Early Sterilization


This is the best link explaining about early sterilization on cats, please read if you are buying a pet cat with me.                                                                                                                                                 


Here is Wikipedia text about early sterilization for you as well.

It was once believed that female cats and dogs should not be spayed until the animal delivered one litter or, at least, experienced one estrus or “heat” cycle. (There was little concern about neutering males, other than for behavioral reasons, since males do not get pregnant.) Research in the 1960s proved that female animals permitted to reach sexual maturity prior to being spayed were susceptible to a higher risk of mammary cancer than those animals spayed prior to their first cycle. As a result, the recommendation was revised to perform surgeries just prior to the average anticipated age for the first cycle, 4 to 6 months for cats and 6 to 12 months for dogs.

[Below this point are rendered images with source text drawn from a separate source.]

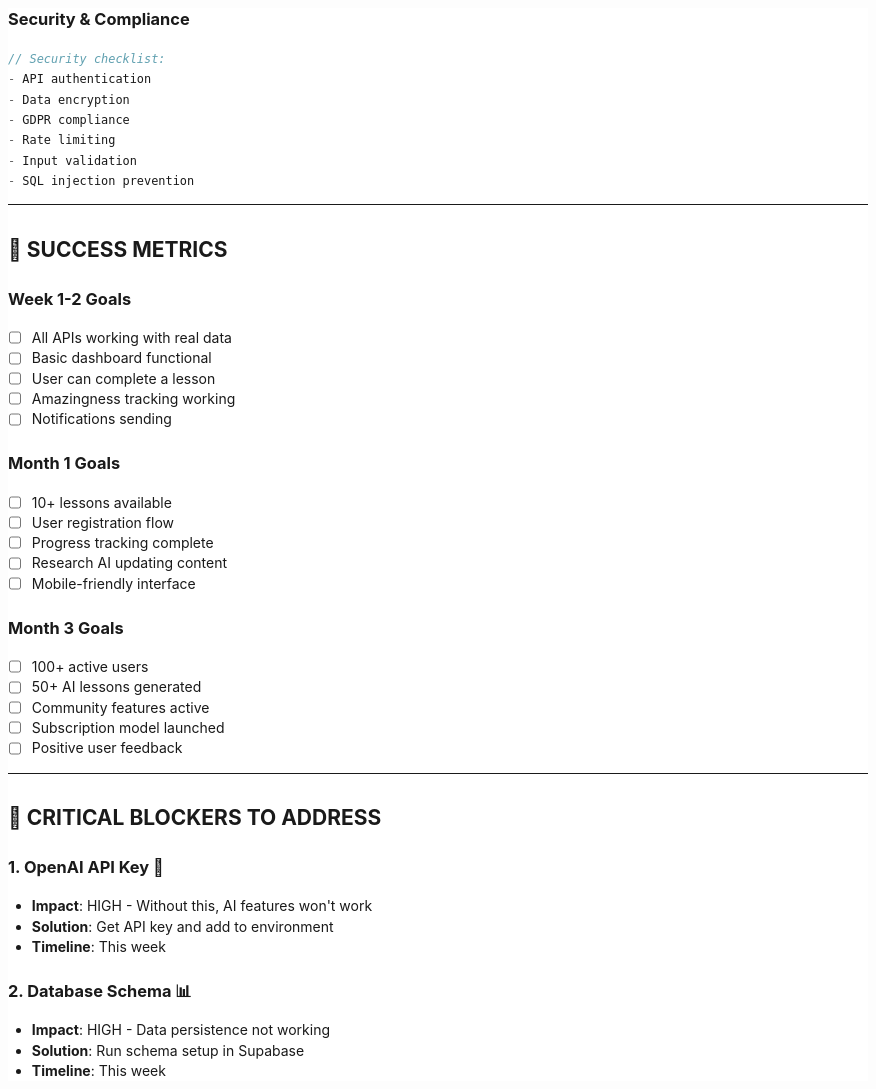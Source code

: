 ### **Security & Compliance**
```typescript
// Security checklist:
- API authentication
- Data encryption
- GDPR compliance
- Rate limiting
- Input validation
- SQL injection prevention
```

---

## 🎯 SUCCESS METRICS

### **Week 1-2 Goals**
- [ ] All APIs working with real data
- [ ] Basic dashboard functional
- [ ] User can complete a lesson
- [ ] Amazingness tracking working
- [ ] Notifications sending

### **Month 1 Goals**
- [ ] 10+ lessons available
- [ ] User registration flow
- [ ] Progress tracking complete
- [ ] Research AI updating content
- [ ] Mobile-friendly interface

### **Month 3 Goals**
- [ ] 100+ active users
- [ ] 50+ AI lessons generated
- [ ] Community features active
- [ ] Subscription model launched
- [ ] Positive user feedback

---

## 🚨 CRITICAL BLOCKERS TO ADDRESS

### **1. OpenAI API Key** 🔑
- **Impact**: HIGH - Without this, AI features won't work
- **Solution**: Get API key and add to environment
- **Timeline**: This week

### **2. Database Schema** 📊
- **Impact**: HIGH - Data persistence not working
- **Solution**: Run schema setup in Supabase
- **Timeline**: This week

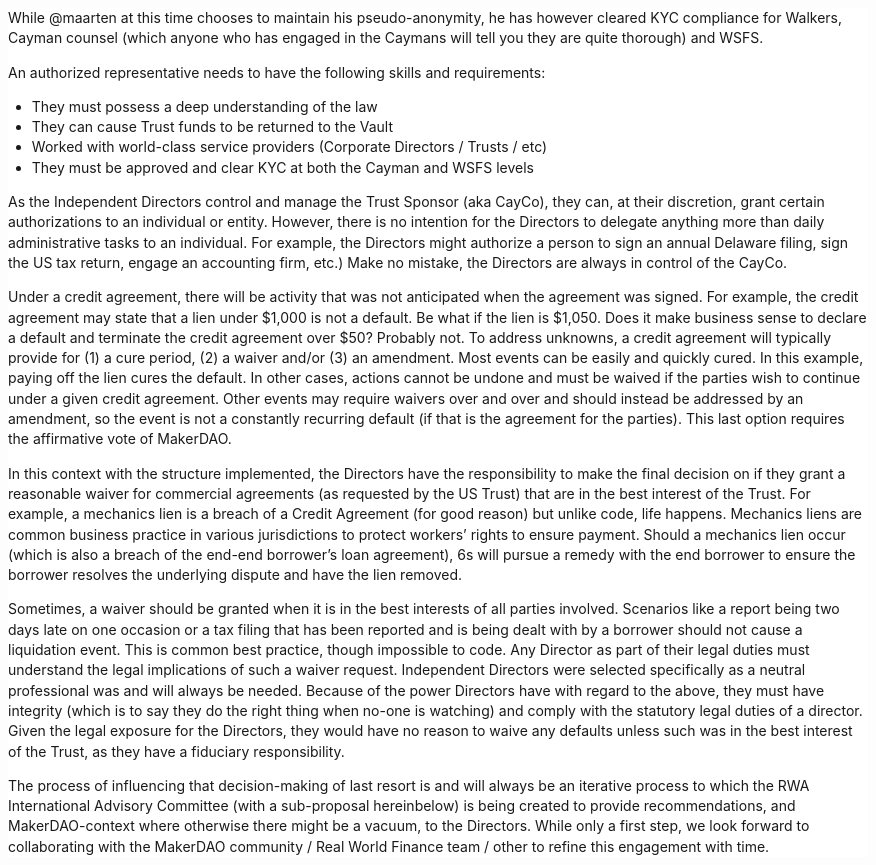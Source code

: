 While @maarten at this time chooses to maintain his pseudo-anonymity, he has however cleared KYC compliance for Walkers, Cayman counsel (which anyone who has engaged in the Caymans will tell you they are quite thorough) and WSFS.

An authorized representative needs to have the following skills and requirements:

* They must possess a deep understanding of the law
* They can cause Trust funds to be returned to the Vault
* Worked with world-class service providers (Corporate Directors / Trusts / etc)
* They must be approved and clear KYC at both the Cayman and WSFS levels

As the Independent Directors control and manage the Trust Sponsor (aka CayCo), they can, at their discretion, grant certain authorizations to an individual or entity. However, there is no intention for the Directors to delegate anything more than daily administrative tasks to an individual. For example, the Directors might authorize a person to sign an annual Delaware filing, sign the US tax return, engage an accounting firm, etc.) Make no mistake, the Directors are always in control of the CayCo.

Under a credit agreement, there will be activity that was not anticipated when the agreement was signed. For example, the credit agreement may state that a lien under $1,000 is not a default. Be what if the lien is $1,050. Does it make business sense to declare a default and terminate the credit agreement over $50? Probably not. To address unknowns, a credit agreement will typically provide for (1) a cure period, (2) a waiver and/or (3) an amendment. Most events can be easily and quickly cured. In this example, paying off the lien cures the default. In other cases, actions cannot be undone and must be waived if the parties wish to continue under a given credit agreement. Other events may require waivers over and over and should instead be addressed by an amendment, so the event is not a constantly recurring default (if that is the agreement for the parties). This last option requires the affirmative vote of MakerDAO.

In this context with the structure implemented, the Directors have the responsibility to make the final decision on if they grant a reasonable waiver for commercial agreements (as requested by the US Trust) that are in the best interest of the Trust. For example, a mechanics lien is a breach of a Credit Agreement (for good reason) but unlike code, life happens. Mechanics liens are common business practice in various jurisdictions to protect workers’ rights to ensure payment. Should a mechanics lien occur (which is also a breach of the end-end borrower’s loan agreement), 6s will pursue a remedy with the end borrower to ensure the borrower resolves the underlying dispute and have the lien removed.

Sometimes, a waiver should be granted when it is in the best interests of all parties involved. Scenarios like a report being two days late on one occasion or a tax filing that has been reported and is being dealt with by a borrower should not cause a liquidation event. This is common best practice, though impossible to code. Any Director as part of their legal duties must understand the legal implications of such a waiver request. Independent Directors were selected specifically as a neutral professional was and will always be needed. Because of the power Directors have with regard to the above, they must have integrity (which is to say they do the right thing when no-one is watching) and comply with the statutory legal duties of a director. Given the legal exposure for the Directors, they would have no reason to waive any defaults unless such was in the best interest of the Trust, as they have a fiduciary responsibility.

The process of influencing that decision-making of last resort is and will always be an iterative process to which the RWA International Advisory Committee (with a sub-proposal hereinbelow) is being created to provide recommendations, and MakerDAO-context where otherwise there might be a vacuum, to the Directors. While only a first step, we look forward to collaborating with the MakerDAO community / Real World Finance team / other to refine this engagement with time.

Research from the 1990s and early 2000s suggests that it is safe, and maybe even desirable, to perform sterilization surgeries prior to sexual maturity and as early as 6 weeks old.

Rationale Preventing breeding through sterilization is considered one approach to controlling the population and reducing the number of animals surrendered to shelters, thus reducing the number of healthy but homeless animals killed in shelters. Animal shelters typically have policies requiring adopters to spay or neuter cats and dogs after adoption but compliance rates are usually low. While a majority of adopted animals are eventually sterilized, many females have a litter prior to the surgery.

Shelters that have access to spay/neuter services and participate in pediatric spay/neuter programs can ensure that nearly 100% of adopted animals are sterilized prior to adoption.

AVMA policy on pediatric spay/neuter

The American Veterinary Medical Association issued a policy on Early-Age (Prepubertal) Spay/Neuter of Dogs and Cats in 1994. It was revised by the AVMA Executive Board April 1999 and April 2004 and now reads as follows:

The AVMA supports the concept of early (prepubertal, 8 to 16 weeks of age) spay/neuter in dogs and cats in an effort to reduce the number of unwanted animals of these species. Just as for other veterinary medical and surgical procedures, veterinarians should use their best medical judgment in deciding at what age spay/neuter should be performed on individual animals.

Results of studies and post-operative investigations 

Controlled studies and anecdotal reports have addressed many of these issues:

  1. Studies have found no significant difference in weight between cats and dogs sterilized between 6 and 14 weeks of age and those sterilized at an older age.
  2. Limbs of animals sterilized at a younger age tended to continue grow for a longer period of time than those of animals sterilized later (or not at all) resulting in slightly taller individuals. There is a higher occurrence (by 2 percentage points) of dogs sterilized at an early age with hip dysplasia; however, these dogs are three times less likely to be euthanized for the condition than dogs altered at an older age so the condition suffered by the dogs sterilized at an earlier age may be less severe.
  3. While external sexual organs of the animals who were sterilized at a younger age did not mature fully or to the same extent of those sterilized later, there was no significant negative impact on urinary tract health for most animals.Male cats sterilized at a younger age experienced a lower rate of urinary tract blockage than male cats sterilized at an older age.The one significant cause for concern in the studies was an increased incidence of urinary incontinence in female dogs leading to recommendations to delay spaying female dogs until 3 months of age when there is no concern about non-compliance with spay policies.
  4. There was no evidence of increased risk of infection for cats. Cats sterilized at a younger age showed a lower incidence of gingivitis (a condition which may be associated with immune suppression) than those sterilized at an older age.For dogs, there was a significant increase in the risk of parvovirus during the post-operative period for younger age patients but the researchers are not convinced that this translates into long term disposition to infection or is directly related to the nature of the procedure. It may be because dogs in shelters are at a higher risk for infectious disease and any surgery increases the risk of infection.
  5. While animals sterilized at younger ages were more prone to noise phobias and sexual behaviors, other behavioral issues such as separation anxiety, escaping behaviors, inappropriate elimination when frightened, and relinquishment were decreased in the population.